━━━━━ Records supplied ━━━━━

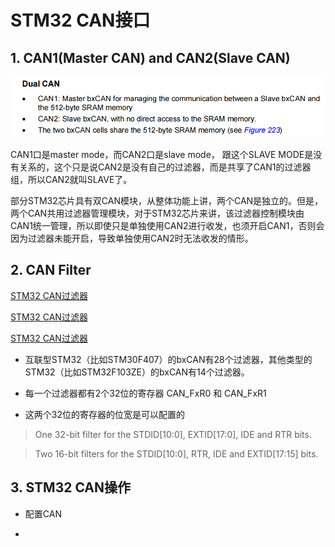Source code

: # STM32 CAN接口


## 1. CAN1(Master CAN) and CAN2(Slave CAN)
![](./img/STM32_Dual_CAN.png)

CAN1口是master mode，而CAN2口是slave mode，
跟这个SLAVE MODE是没有关系的，这个只是说CAN2是没有自己的过滤器，而是共享了CAN1的过滤器组，所以CAN2就叫SLAVE了。

部分STM32芯片具有双CAN模块，从整体功能上讲，两个CAN是独立的。但是，两个CAN共用过滤器管理模块，对于STM32芯片来讲，该过滤器控制模块由CAN1统一管理，所以即使只是单独使用CAN2进行收发，也须开启CAN1，否则会因为过滤器未能开启，导致单独使用CAN2时无法收发的情形。

## 2. CAN Filter
[STM32 CAN过滤器](https://blog.csdn.net/jixiangrurui/article/details/39370027)

[STM32 CAN过滤器](https://blog.csdn.net/flydream0/article/details/8148791?utm_medium=distribute.pc_relevant_t0.none-task-blog-2%7Edefault%7EBlogCommendFromMachineLearnPai2%7Edefault-1.baidujs&depth_1-utm_source=distribute.pc_relevant_t0.none-task-blog-2%7Edefault%7EBlogCommendFromMachineLearnPai2%7Edefault-1.baidujs)

[STM32 CAN过滤器](https://blog.csdn.net/qq_35480173/article/details/98878309?utm_medium=distribute.pc_relevant.none-task-blog-baidujs_title-0&spm=1001.2101.3001.4242)

* 互联型STM32（比如STM30F407）的bxCAN有28个过滤器，其他类型的STM32（比如STM32F103ZE）的bxCAN有14个过滤器。

* 每一个过滤器都有2个32位的寄存器 CAN_FxR0 和 CAN_FxR1

* 这两个32位的寄存器的位宽是可以配置的
> One 32-bit filter for the STDID[10:0], EXTID[17:0], IDE and RTR bits.

> Two 16-bit filters for the STDID[10:0], RTR, IDE and EXTID[17:15] bits.




## 3. STM32 CAN操作

* 配置CAN

*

━━━━━

If a line in the entries above contains "blog", report it.

→ **Answer for the task**
[STM32 CAN过滤器](https://blog.csdn.net/jixiangrurui/article/details/39370027)
[STM32 CAN过滤器](https://blog.csdn.net/flydream0/article/details/8148791?utm_medium=distribute.pc_relevant_t0.none-task-blog-2%7Edefault%7EBlogCommendFromMachineLearnPai2%7Edefault-1.baidujs&depth_1-utm_source=distribute.pc_relevant_t0.none-task-blog-2%7Edefault%7EBlogCommendFromMachineLearnPai2%7Edefault-1.baidujs)
[STM32 CAN过滤器](https://blog.csdn.net/qq_35480173/article/details/98878309?utm_medium=distribute.pc_relevant.none-task-blog-baidujs_title-0&spm=1001.2101.3001.4242)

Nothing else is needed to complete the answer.